After doing some research it sounds like a starter for dry yeast isn’t necessary and can cause more harm than good.
It was only a 650ml starter with less than 1/4tsp of yeast nutrient added and a half cup of dme. Considering the 1.081 gravity of this imperial stout, should I be concerned about too much yeast and a 4 month fermentation and conditioning period.
I’ve got some time before I pitch this, so please give me some reassurance or concerns before I could potentially ruin this bee
I’d use an extra packet of dry yeast on top of that actually.
650ml is ~1.3pints.
A starter for 1 smack pack/vial for a beer that big should be just over 6qts.
No starter, 3.5 packages of liquid yeast.
Or 1.4 11.5g dry yeast packages.
Yes, making a starter for dry yeast is not necessary. And possibly harmful to the yeast.

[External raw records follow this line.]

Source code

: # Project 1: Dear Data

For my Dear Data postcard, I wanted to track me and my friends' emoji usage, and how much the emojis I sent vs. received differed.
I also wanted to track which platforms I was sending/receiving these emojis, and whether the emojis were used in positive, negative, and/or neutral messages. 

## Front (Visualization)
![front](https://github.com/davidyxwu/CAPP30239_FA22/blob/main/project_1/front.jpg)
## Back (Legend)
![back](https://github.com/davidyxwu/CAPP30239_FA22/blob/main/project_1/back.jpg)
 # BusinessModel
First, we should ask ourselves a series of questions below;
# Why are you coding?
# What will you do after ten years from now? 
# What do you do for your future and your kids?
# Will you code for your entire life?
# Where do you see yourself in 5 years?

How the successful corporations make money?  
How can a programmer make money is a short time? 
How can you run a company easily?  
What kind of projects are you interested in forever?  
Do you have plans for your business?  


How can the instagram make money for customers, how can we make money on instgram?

[quote]Another case where you generally don’t want to make a starter is with dry yeast. It is usually cheaper and easier to just buy more dry yeast than it would be to make a starter large enough for most dry yeast packs. Many experts suggest that placing dry yeasts in a starter would just deplete the reserves that the yeast manufacturer worked so hard to build into their product. For dry yeasts, just do a proper re hydration in tap water, do not make a starter.

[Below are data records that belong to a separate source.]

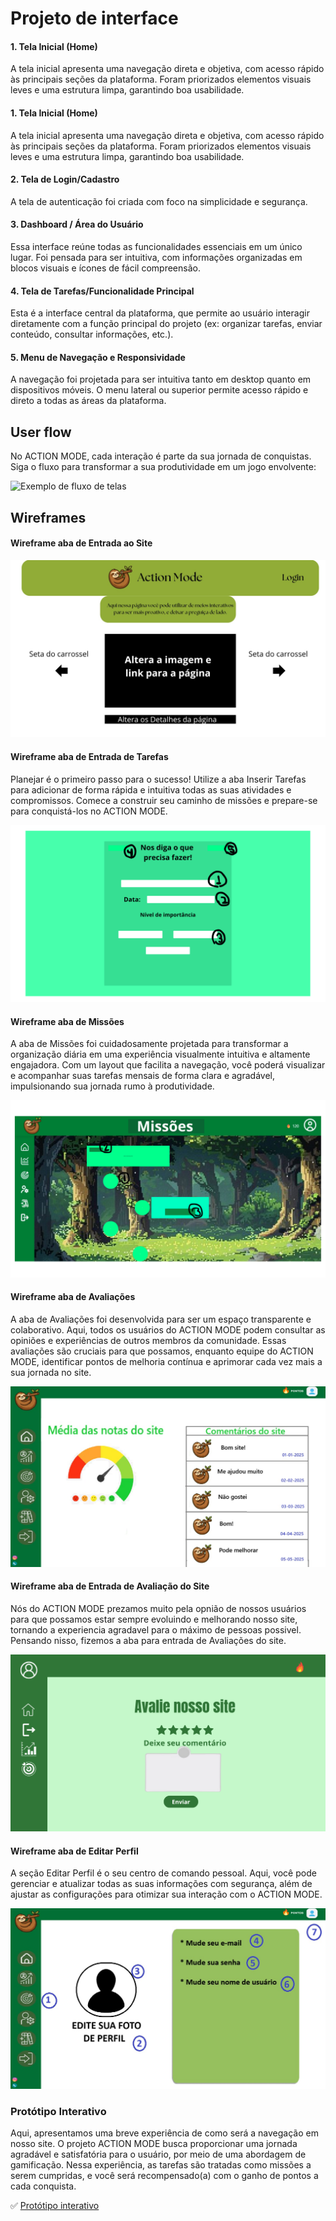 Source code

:
# Projeto de interface

#### 1. Tela Inicial (Home)
A tela inicial apresenta uma navegação direta e objetiva, com acesso rápido às principais seções da plataforma. Foram priorizados elementos visuais leves e uma estrutura limpa, garantindo boa usabilidade.

#### 1. Tela Inicial (Home)
A tela inicial apresenta uma navegação direta e objetiva, com acesso rápido às principais seções da plataforma. Foram priorizados elementos visuais leves e uma estrutura limpa, garantindo boa usabilidade.

#### 2. Tela de Login/Cadastro
A tela de autenticação foi criada com foco na simplicidade e segurança.  

#### 3. Dashboard / Área do Usuário
Essa interface reúne todas as funcionalidades essenciais em um único lugar. Foi pensada para ser intuitiva, com informações organizadas em blocos visuais e ícones de fácil compreensão.

#### 4. Tela de Tarefas/Funcionalidade Principal
Esta é a interface central da plataforma, que permite ao usuário interagir diretamente com a função principal do projeto (ex: organizar tarefas, enviar conteúdo, consultar informações, etc.).

#### 5. Menu de Navegação e Responsividade
A navegação foi projetada para ser intuitiva tanto em desktop quanto em dispositivos móveis. O menu lateral ou superior permite acesso rápido e direto a todas as áreas da plataforma.


 ## User flow

No ACTION MODE, cada interação é parte da sua jornada de conquistas. Siga o fluxo para transformar a sua produtividade em um jogo envolvente:

![Exemplo de fluxo de telas](images/procastinação.png)


## Wireframes

#### Wireframe aba de Entrada ao Site

![Wireframes](images/abaEntradaSite.jpeg)


#### Wireframe aba de Entrada de Tarefas
Planejar é o primeiro passo para o sucesso! Utilize a aba Inserir Tarefas para adicionar de forma rápida e intuitiva todas as suas atividades e compromissos. Comece a construir seu caminho de missões e prepare-se para conquistá-los no ACTION MODE.

![Wireframes](images/entradaTarefas.png)


#### Wireframe aba de Missões
A aba de Missões foi cuidadosamente projetada para transformar a organização diária em uma experiência visualmente intuitiva e altamente engajadora.
Com um layout que facilita a navegação, você poderá visualizar e acompanhar suas tarefas mensais de forma clara e agradável, impulsionando sua jornada rumo à produtividade.

![Wireframes](images/missoes1.png)


#### Wireframe aba de Avaliações
A aba de Avaliações foi desenvolvida para ser um espaço transparente e colaborativo. Aqui, todos os usuários do ACTION MODE podem consultar as opiniões e experiências de outros membros da comunidade.
Essas avaliações são cruciais para que possamos, enquanto equipe do ACTION MODE, identificar pontos de melhoria contínua e aprimorar cada vez mais a sua jornada no site.

![Wireframes](images/comentarios.jpeg)


#### Wireframe aba de Entrada de Avaliação do Site
Nós do ACTION MODE prezamos muito pela opnião de nossos usuários para que possamos estar sempre evoluindo e melhorando nosso site, tornando a experiencia agradavel para o máximo de pessoas possivel. 
Pensando nisso, fizemos a aba para entrada de Avaliações do site.

![Wireframes](images/avaliarSite.png)


#### Wireframe aba de Editar Perfil
A seção Editar Perfil é o seu centro de comando pessoal. Aqui, você pode gerenciar e atualizar todas as suas informações com segurança, além de ajustar as configurações para otimizar sua interação com o ACTION MODE.

![Wireframes](images/editar%20perfi.jpeg)






### Protótipo Interativo

Aqui, apresentamos uma breve experiência de como será a navegação em nosso site. O projeto ACTION MODE busca proporcionar uma jornada agradável e satisfatória para o usuário, por meio de uma abordagem de gamificação.
Nessa experiência, as tarefas são tratadas como missões a serem cumpridas, e você será recompensado(a) com o ganho de pontos a cada conquista.

✅ [Protótipo interativo](https://www.figma.com/proto/kBXYou2bxlPFA4IgAZoxtn/Procastina%C3%A7%C3%A3o?node-id=129-649&t=C0yAS6AaCgyIx21P-1&scaling=min-zoom&content-scaling=fixed&page-id=0%3A1&starting-point-node-id=129%3A649&show-proto-sidebar=1)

With that small of a starter, you probably did not have much growth. I would decant and pitch the slurry in your wort and add another packet.

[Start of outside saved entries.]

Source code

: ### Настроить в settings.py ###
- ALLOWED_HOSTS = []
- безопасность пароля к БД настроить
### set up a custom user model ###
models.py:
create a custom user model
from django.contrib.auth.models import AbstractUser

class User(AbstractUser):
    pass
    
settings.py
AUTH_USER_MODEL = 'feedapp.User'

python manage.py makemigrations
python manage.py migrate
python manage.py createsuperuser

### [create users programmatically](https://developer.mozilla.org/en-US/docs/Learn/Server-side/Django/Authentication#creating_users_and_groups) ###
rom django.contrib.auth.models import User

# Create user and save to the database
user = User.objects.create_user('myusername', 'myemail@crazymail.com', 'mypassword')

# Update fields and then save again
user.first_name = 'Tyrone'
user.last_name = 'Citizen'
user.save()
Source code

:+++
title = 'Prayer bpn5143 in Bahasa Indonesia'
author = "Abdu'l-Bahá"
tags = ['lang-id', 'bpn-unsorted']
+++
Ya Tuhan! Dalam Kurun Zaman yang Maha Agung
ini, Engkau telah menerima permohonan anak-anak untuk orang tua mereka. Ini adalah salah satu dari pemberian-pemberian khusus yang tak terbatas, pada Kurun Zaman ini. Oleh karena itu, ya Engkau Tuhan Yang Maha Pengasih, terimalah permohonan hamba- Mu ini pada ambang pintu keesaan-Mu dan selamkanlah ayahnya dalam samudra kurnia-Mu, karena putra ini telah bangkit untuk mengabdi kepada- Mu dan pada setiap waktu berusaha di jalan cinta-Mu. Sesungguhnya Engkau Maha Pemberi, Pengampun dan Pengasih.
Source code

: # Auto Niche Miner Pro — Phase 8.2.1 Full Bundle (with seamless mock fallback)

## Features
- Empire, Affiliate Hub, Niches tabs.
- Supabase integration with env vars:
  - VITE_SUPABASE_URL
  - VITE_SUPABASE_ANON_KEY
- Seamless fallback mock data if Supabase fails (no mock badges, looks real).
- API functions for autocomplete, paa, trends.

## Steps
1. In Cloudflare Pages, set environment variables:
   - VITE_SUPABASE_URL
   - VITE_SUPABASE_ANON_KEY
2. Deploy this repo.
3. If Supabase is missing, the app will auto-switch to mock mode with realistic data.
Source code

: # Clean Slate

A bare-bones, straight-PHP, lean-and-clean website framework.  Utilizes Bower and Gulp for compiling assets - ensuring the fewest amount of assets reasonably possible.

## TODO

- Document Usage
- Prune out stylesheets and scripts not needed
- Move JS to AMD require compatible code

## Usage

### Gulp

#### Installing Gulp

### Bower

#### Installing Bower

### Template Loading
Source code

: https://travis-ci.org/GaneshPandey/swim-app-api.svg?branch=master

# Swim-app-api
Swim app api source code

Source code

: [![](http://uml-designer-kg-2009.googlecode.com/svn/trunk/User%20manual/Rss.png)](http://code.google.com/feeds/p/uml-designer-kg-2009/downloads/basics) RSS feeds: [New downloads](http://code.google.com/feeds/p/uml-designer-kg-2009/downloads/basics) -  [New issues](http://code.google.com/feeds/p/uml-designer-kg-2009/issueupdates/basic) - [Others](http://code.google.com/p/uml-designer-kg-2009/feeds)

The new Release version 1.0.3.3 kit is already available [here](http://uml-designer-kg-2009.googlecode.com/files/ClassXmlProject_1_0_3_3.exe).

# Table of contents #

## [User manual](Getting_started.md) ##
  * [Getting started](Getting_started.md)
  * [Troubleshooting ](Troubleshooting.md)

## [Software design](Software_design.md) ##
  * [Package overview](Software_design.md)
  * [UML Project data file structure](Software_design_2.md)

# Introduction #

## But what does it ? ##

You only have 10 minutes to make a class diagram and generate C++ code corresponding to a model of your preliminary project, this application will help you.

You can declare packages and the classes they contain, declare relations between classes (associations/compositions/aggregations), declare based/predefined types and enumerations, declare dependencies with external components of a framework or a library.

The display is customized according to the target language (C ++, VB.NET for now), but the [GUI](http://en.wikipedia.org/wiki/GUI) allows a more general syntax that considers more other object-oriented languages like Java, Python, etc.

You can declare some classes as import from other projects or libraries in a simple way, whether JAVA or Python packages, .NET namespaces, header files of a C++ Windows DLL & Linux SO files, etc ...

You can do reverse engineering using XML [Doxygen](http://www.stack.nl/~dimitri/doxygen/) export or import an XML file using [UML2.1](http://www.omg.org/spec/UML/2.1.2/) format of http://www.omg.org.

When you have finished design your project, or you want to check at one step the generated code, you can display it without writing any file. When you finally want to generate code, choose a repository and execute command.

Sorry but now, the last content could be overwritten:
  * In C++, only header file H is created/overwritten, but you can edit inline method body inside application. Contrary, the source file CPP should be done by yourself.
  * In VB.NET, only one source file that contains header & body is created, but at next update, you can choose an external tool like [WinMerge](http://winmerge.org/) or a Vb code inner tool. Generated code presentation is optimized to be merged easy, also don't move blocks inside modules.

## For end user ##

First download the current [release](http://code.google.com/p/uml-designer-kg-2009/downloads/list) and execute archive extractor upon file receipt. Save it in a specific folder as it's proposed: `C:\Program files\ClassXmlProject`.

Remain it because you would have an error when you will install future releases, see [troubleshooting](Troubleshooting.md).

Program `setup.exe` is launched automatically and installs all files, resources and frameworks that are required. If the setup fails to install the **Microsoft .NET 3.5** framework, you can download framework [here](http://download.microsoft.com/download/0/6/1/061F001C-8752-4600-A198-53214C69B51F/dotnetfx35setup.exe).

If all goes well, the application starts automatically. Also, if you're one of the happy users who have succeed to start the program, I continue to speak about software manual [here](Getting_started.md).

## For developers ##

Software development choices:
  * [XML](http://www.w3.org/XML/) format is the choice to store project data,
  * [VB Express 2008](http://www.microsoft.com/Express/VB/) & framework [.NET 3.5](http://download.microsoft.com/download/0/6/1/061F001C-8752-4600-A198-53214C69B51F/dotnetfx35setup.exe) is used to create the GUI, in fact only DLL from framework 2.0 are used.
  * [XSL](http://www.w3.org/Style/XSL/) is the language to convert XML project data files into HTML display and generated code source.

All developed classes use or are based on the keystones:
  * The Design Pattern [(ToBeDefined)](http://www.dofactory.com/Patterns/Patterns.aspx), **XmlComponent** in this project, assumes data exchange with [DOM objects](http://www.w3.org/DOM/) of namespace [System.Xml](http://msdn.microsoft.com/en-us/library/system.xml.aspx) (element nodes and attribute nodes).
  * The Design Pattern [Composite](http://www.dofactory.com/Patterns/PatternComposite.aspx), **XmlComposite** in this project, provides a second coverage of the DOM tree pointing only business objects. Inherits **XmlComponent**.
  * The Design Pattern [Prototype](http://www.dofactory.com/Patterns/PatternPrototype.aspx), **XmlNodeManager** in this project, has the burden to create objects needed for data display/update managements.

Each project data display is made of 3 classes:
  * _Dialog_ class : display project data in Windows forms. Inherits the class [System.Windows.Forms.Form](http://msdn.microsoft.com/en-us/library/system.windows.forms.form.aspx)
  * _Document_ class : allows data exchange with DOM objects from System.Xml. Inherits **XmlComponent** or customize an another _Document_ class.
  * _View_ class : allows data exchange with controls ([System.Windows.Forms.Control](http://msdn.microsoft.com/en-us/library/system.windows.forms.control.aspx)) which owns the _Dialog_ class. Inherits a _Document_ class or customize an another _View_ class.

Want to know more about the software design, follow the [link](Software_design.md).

Thanks for the support. Should I also use additional yeast nutrient while boiling the imperial stout wort?
Also, I don’t have the additional dry yeast available to pitch. Can’t get it locally and would have to order it online. Based on what I’m reading would it be best to throw out the starter and get two dry yeast packs and rehydrate while boiling/cooling the wort?
It’d be putting the process behind a week, but I don’t want to jeapordize the beer.
PS ~ it’s always awesome to be able to justify to the wife the purchase of additional beer making equipment… I guess I’m going to become a liquid yeast guy after this batch (I can see some of the benefits).
I purchased the 1000ml starter. The instructions seemed extremely vague. Using 650ml and a slow boil drops it down to around 400ml total. That doesn’t seem right.
How long are you boiling? You do not need long.
Directions are saying 15 minutes (you can find the directions with the yeast starter kit online). My guess is that in adding the liquid yeast you’re adding some more Mls to the starter.
1000ml is just over 1 quart. Why is NB selling something that is not appropriate for the use they are claiming it to be? :roll:
I would try to find or order some 1 gallon glass jars. In a pinch, you could use a plastic jug. I usually make a 3qt+ starter for my beers. Larger if a lager.
Dry yeast are good to use. 2 pack of yeast are what, $6-7? 1 liquid yeast is $6-8 plus the cost of the starter. So if you can get the flavor profile from a dry yeast, use it.
A starter that small can actually be detrimental since there isn’t enough “food” for the yeast to build up their glycol reserves.